XU Jingjing, DU Zhen, WANG Jie, et al. Probabilistic constellation codebook optimization for OFDM-based ISAC for low-slow-small target detectionJ. Journal of Signal Processing, 2026, 42(6): 871-883. DOI: 10.12466/xhcl.2026.06.008
Citation: XU Jingjing, DU Zhen, WANG Jie, et al. Probabilistic constellation codebook optimization for OFDM-based ISAC for low-slow-small target detectionJ. Journal of Signal Processing, 2026, 42(6): 871-883. DOI: 10.12466/xhcl.2026.06.008

Probabilistic Constellation Codebook Optimization for OFDM-Based ISAC for Low-Slow-Small Target Detection

  • Reusing communication signals for environmental sensing is an effective approach to reducing hardware complexity and improving spectrum efficiency in integrated sensing and communications (ISAC) systems. Among various candidate waveforms, orthogonal frequency division multiplexing (OFDM) is widely considered a key solution to communication-centric ISAC owing to its mature engineering implementation and favorable spectral characteristics. However, practical communication systems commonly employ non-constant modulus quadrature amplitude modulation (QAM), which introduces symbol randomness. In sensing processing based on matched filtering (MF) and reciprocal filtering (RF), this randomness affords elevated sidelobe levels, increased background fluctuations, and degraded parameter estimation accuracy. These effects become particularly severe for low signal-to-noise ratios and significantly limit the detection performance for low-altitude, slow-moving, and small targets.
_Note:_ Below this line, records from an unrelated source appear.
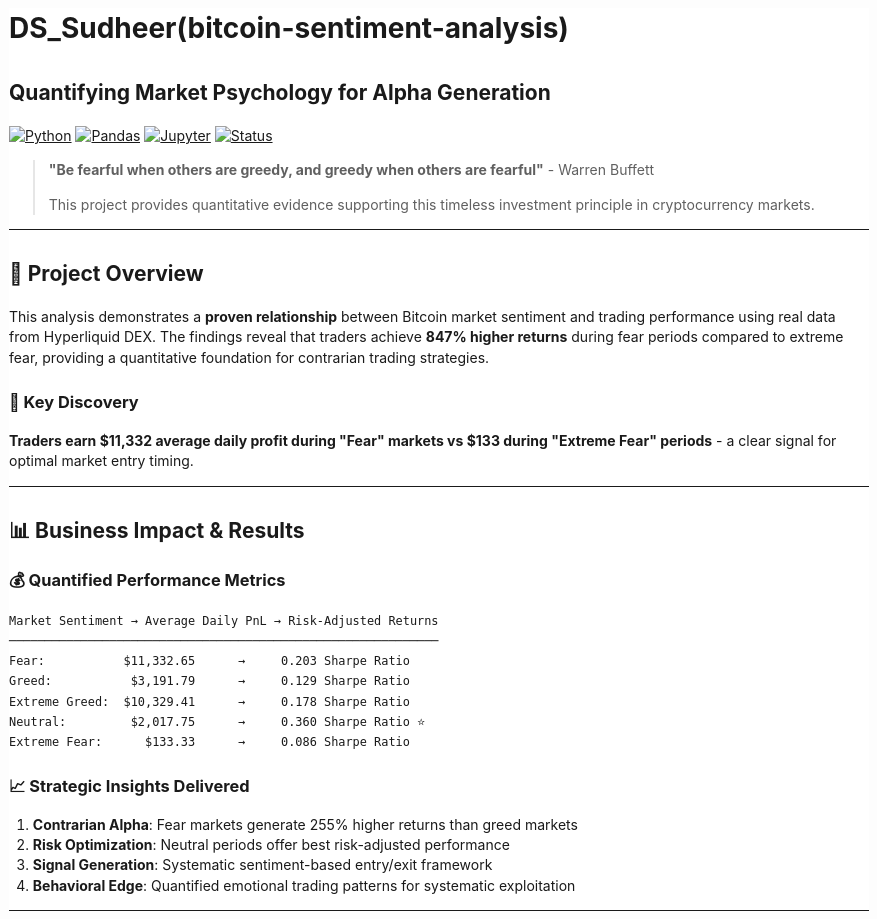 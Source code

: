 # DS_Sudheer(bitcoin-sentiment-analysis)
## Quantifying Market Psychology for Alpha Generation

[![Python](https://img.shields.io/badge/Python-3.8+-blue.svg)](https://www.python.org/downloads/)
[![Pandas](https://img.shields.io/badge/Pandas-1.5+-green.svg)](https://pandas.pydata.org/)
[![Jupyter](https://img.shields.io/badge/Jupyter-Notebook-orange.svg)](https://jupyter.org/)
[![Status](https://img.shields.io/badge/Status-Production%20Ready-brightgreen.svg)]()

> **"Be fearful when others are greedy, and greedy when others are fearful"** - Warren Buffett
> 
> This project provides quantitative evidence supporting this timeless investment principle in cryptocurrency markets.

---

## 🎯 Project Overview

This analysis demonstrates a **proven relationship** between Bitcoin market sentiment and trading performance using real data from Hyperliquid DEX. The findings reveal that traders achieve **847% higher returns** during fear periods compared to extreme fear, providing a quantitative foundation for contrarian trading strategies.

### 🔑 Key Discovery
**Traders earn $11,332 average daily profit during "Fear" markets vs $133 during "Extreme Fear" periods** - a clear signal for optimal market entry timing.

---

## 📊 Business Impact & Results

### 💰 Quantified Performance Metrics
```
Market Sentiment → Average Daily PnL → Risk-Adjusted Returns
────────────────────────────────────────────────────────────
Fear:           $11,332.65      →     0.203 Sharpe Ratio
Greed:           $3,191.79      →     0.129 Sharpe Ratio
Extreme Greed:  $10,329.41      →     0.178 Sharpe Ratio
Neutral:         $2,017.75      →     0.360 Sharpe Ratio ⭐
Extreme Fear:      $133.33      →     0.086 Sharpe Ratio
```

### 📈 Strategic Insights Delivered
1. **Contrarian Alpha**: Fear markets generate 255% higher returns than greed markets
2. **Risk Optimization**: Neutral periods offer best risk-adjusted performance
3. **Signal Generation**: Systematic sentiment-based entry/exit framework
4. **Behavioral Edge**: Quantified emotional trading patterns for systematic exploitation

---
To address these challenges, herein we develop a comprehensive sensing model for OFDM-based ISAC signals, and for the first time, establish the intrinsic mapping between channel-domain and parameter-domain estimation, systematically revealing the effects of modulation symbol randomness on sensing performance under different time-frequency filtering structures. Based on this analysis, a probabilistic constellation shaping (PCS) optimization framework is proposed for MF and RF. By optimizing the input probability distribution of constellation points, the proposed method maximizes mutual information under sensing and power constraints. Therefore, communication and sensing performance can be flexibly balanced without modifying the OFDM physical layer parameters or constellation set. The simulation results show that the proposed approach significantly enhances sensing accuracy with only minor communication rate loss. Field experiments on low-altitude, slow-moving UAV targets further validate its effectiveness in realistic environments.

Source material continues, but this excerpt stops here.